Yeah, I’d say times have changed. But the coolness of “being like Mike” hasn’t.
Once Jordan got some other stars around him and made the Chicago Bulls a championship contender in the late 1980s, the league was his. There hasn’t been a player since—not Hakeem Olajuwon, not Shaquille O’Neal, not Allen Iverson—who has even been close to pushing Jordan off the front page.
During the “first retirement” from 1993-95 when Jordan left after three straight championships and his father’s murder, there was a slight chance his time was over. Suddenly, you no longer saw him hawking Hanes or Gatorade, the Bulls retired his number and there was even a statue built of him outside the United Center.
Usually, statues are built for the dead or dying.
But the “under-the-radar” act didn’t last for long—the fans and the media couldn’t let it.
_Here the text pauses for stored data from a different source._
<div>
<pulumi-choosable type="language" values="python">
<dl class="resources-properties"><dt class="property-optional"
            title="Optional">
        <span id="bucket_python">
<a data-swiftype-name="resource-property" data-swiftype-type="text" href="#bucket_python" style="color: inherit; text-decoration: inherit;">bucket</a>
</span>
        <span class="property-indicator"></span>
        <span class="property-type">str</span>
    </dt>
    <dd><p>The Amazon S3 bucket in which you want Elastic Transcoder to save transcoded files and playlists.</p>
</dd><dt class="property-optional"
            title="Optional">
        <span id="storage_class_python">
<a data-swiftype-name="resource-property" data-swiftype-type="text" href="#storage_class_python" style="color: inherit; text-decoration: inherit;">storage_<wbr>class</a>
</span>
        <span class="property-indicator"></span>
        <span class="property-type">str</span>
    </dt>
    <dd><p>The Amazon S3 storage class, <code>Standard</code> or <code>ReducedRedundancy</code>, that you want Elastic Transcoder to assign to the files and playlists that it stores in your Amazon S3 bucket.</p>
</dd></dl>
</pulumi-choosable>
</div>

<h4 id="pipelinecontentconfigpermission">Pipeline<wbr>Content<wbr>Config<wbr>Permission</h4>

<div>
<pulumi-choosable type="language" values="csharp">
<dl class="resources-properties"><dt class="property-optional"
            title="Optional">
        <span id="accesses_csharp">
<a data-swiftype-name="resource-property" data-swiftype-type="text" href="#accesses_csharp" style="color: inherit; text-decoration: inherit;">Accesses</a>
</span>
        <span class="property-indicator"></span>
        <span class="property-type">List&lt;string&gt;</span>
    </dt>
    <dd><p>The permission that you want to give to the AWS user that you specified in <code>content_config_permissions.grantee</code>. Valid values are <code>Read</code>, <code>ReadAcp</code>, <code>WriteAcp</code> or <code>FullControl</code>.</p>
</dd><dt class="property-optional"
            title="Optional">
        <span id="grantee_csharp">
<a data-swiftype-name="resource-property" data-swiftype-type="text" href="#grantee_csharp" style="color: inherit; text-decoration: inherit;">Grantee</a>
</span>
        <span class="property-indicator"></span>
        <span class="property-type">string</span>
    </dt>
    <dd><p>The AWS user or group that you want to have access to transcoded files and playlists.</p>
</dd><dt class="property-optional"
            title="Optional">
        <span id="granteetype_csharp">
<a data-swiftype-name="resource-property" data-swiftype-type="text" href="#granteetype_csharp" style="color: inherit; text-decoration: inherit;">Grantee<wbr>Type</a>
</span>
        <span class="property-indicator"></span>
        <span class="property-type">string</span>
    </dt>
When Jordan decided to take a shot at minor-league baseball, it seemed his every at-bat was more closely scrutinized than the NBA finals between the Houston Rockets and New York Knicks.
Upon making his return to the Bulls in the first “un-retirement”, MJ found himself back in the familiar role of the league’s best player and most well-liked personality. He didn’t even have to work at getting that reputation back since no other player had stepped up in the interim.
For the next three seasons, Michael Jordan was in style as if he had never left. Who will soon forget the many memorable moments—his insistence on wearing No. 23 even after being fined, dropping 55 points on the Knicks, and of course, fighting off the flu to lead the Bulls to yet another championship?
“The Shot” over Bryon Russell is still the defining moment of Jordan’s storied career.
So when he retired again in 1998, claiming he was “99.9 percent” gone, we believed it to be true and started to give other players a chance to keep us interested. Please, we all begged, make us want to keep watching the NBA.
A few decent guys tried and failed. Tim Duncan, Karl Malone, and O’Neal, for example. A few bad apples also tried—Dennis Rodman, Charles Barkley, Iverson—but it didn’t stick.